F5 Networks Connects Containers, Applications and Cloud in New Update
New BIG-IP hardware and software debuts
F5 Networks today is announcing new hardware and software updates to advance its vision of accelerating application delivery. Among the updates are new BIG-IP iSeries hardware and new connector technologies for cloud and containers.
The BIG-IP iSeries is debuting with multiple new appliances including the top-end i7800, which has 96 GB of DDR4 RAM and boasts a maximum throughput of 80 Gbps. In terms of hardware DDoS protection, the i7800 can protect against up to 70 million SYN cookies per second.
Among the new capabilities that is part of the iSeries is a feature that F5 has branded as 'TurboFlex'. Lori MacVittie, Principal Technical Strategist at F5 explained that TurboFlex allows users to change what functions are accelerated in hardware.
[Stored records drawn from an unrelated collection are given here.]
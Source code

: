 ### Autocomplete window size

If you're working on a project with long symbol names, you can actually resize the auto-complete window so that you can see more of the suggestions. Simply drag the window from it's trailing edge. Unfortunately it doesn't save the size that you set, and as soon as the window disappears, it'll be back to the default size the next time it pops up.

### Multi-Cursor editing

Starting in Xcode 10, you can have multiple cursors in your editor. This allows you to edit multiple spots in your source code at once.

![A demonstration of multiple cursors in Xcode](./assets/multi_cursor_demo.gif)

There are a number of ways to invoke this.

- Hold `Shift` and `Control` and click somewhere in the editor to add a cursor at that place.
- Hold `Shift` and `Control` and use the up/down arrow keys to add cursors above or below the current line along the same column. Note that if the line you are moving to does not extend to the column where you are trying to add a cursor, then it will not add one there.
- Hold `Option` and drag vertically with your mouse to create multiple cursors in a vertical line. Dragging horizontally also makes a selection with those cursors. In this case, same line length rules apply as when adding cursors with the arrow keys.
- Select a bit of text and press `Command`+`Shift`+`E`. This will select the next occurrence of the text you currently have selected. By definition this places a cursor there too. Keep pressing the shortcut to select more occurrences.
TurboFlex also allows users to switch to a different profile as business needs change.
"Usually, hardware assistance with protocol processing or security functions is hardwired when it is manufactured," MacVittie told EnterpriseNetworkingPlanet. "With TurboFlex, users are able to select what hardware assistance is most appropriate based on the profile they enable (Private Cloud/SDN, ADC, or Security) to improve performance by offloading from CPU to dedicated FPGA chipsets. "
A core part of F5's update are a pair of new connector technologies. MacVittie noted that the Container Connector is a new feature in BIG-IP v12.1.1, available in all iSeries products.
"It works with Container orchestration tools Mesos/Marathon and Kubernetes to automatically discover new container instances and then provision needed application services.," MacVittie said.
The overall goal of the Container Connector is to help network administrators cover the container lifecycle, including the ability to provision, scale and remove upon termination. MacVittie added that if all the application needs is simple load balancing, customers can use F5's new lightweight Application Services Proxy. For more robust application delivery services, the connector automates provisioning to a BIG-IP appliance.
While F5 is embracing containers, it's networking connector doesn't actually connect directly with Docker, yet. The F5 container connector also doesn't yet make use of the Kubernetes Container Networking Interface (CNI), which is an emerging standard for enabling container networking.
"The container connector will connect to a container orchestrator (Kubernates, Mesos/Marathon) rather than interfacing with the CNI directly," MacVittie said. "Docker Swarm isn't yet on the official support list, but if customers want it, I’m sure it will be on the roadmap."
Overall MacVittie commented that F5 is seeing and hearing interest in container networking as organizations pilot new applications deployed in container architectures. She added that anecdotally, it seems like the level of customer demand for container networking is pacing slightly behind container adoption itself, but not nearly as far behind as cloud-based options were at the same point in its maturity.
"We also included specific questions about containers and application delivery for our forthcoming State of Application Delivery report," MacVittie said. "Based on early responses, we are seeing demand for container networking from a small percentage of respondents."
F5 is also debuting a new Application Connector as part of today's updates in BIG-IP v12.1.1. The Application Container is designed to hook up cloud-based instances with instances in an on-premises, or other hosted location. MacVittie noted that what that connection enables is a more seamless experience for provisioning of security and application delivery services out to the cloud location.
"I wouldn’t classify it as a CASB (Cloud Access Security Broker), which is more about controlling and monitoring usage of cloud based services," MacVittie explained. "The Application Connector is focused on automated provisioning and subsequent management of security and application delivery services via BIG-IP, anywhere it might be deployed.